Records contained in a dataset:
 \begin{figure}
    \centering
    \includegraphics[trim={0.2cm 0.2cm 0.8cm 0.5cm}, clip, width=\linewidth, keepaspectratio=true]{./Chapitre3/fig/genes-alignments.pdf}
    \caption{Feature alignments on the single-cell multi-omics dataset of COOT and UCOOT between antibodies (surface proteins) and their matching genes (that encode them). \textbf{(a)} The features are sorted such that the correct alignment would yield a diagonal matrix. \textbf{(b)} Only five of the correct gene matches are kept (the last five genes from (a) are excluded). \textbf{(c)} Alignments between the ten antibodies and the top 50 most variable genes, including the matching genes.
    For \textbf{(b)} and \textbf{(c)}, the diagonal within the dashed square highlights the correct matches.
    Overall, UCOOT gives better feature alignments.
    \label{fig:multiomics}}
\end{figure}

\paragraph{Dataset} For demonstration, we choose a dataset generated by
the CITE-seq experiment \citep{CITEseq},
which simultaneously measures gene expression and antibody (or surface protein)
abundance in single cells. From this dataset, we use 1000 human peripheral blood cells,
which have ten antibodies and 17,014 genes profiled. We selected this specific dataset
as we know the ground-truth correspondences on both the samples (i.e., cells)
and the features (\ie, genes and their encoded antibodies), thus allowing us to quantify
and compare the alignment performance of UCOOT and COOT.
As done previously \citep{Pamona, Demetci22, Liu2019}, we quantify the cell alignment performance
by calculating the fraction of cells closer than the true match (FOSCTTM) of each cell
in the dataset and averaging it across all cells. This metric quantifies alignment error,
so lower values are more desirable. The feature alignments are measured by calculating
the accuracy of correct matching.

What is needed: Retype all of the entries precisely as they are.

Answer area:
 \begin{figure}
    \centering
    \includegraphics[trim={0.2cm 0.2cm 0.8cm 0.5cm}, clip, width=\linewidth, keepaspectratio=true]{./Chapitre3/fig/genes-alignments.pdf}
    \caption{Feature alignments on the single-cell multi-omics dataset of COOT and UCOOT between antibodies (surface proteins) and their matching genes (that encode them). \textbf{(a)} The features are sorted such that the correct alignment would yield a diagonal matrix. \textbf{(b)} Only five of the correct gene matches are kept (the last five genes from (a) are excluded). \textbf{(c)} Alignments between the ten antibodies and the top 50 most variable genes, including the matching genes.
    For \textbf{(b)} and \textbf{(c)}, the diagonal within the dashed square highlights the correct matches.
    Overall, UCOOT gives better feature alignments.
    \label{fig:multiomics}}
\end{figure}

\paragraph{Dataset} For demonstration, we choose a dataset generated by
the CITE-seq experiment \citep{CITEseq},
which simultaneously measures gene expression and antibody (or surface protein)
abundance in single cells. From this dataset, we use 1000 human peripheral blood cells,
which have ten antibodies and 17,014 genes profiled. We selected this specific dataset
as we know the ground-truth correspondences on both the samples (i.e., cells)
and the features (\ie, genes and their encoded antibodies), thus allowing us to quantify
and compare the alignment performance of UCOOT and COOT.
As done previously \citep{Pamona, Demetci22, Liu2019}, we quantify the cell alignment performance
by calculating the fraction of cells closer than the true match (FOSCTTM) of each cell
in the dataset and averaging it across all cells. This metric quantifies alignment error,
so lower values are more desirable. The feature alignments are measured by calculating
the accuracy of correct matching.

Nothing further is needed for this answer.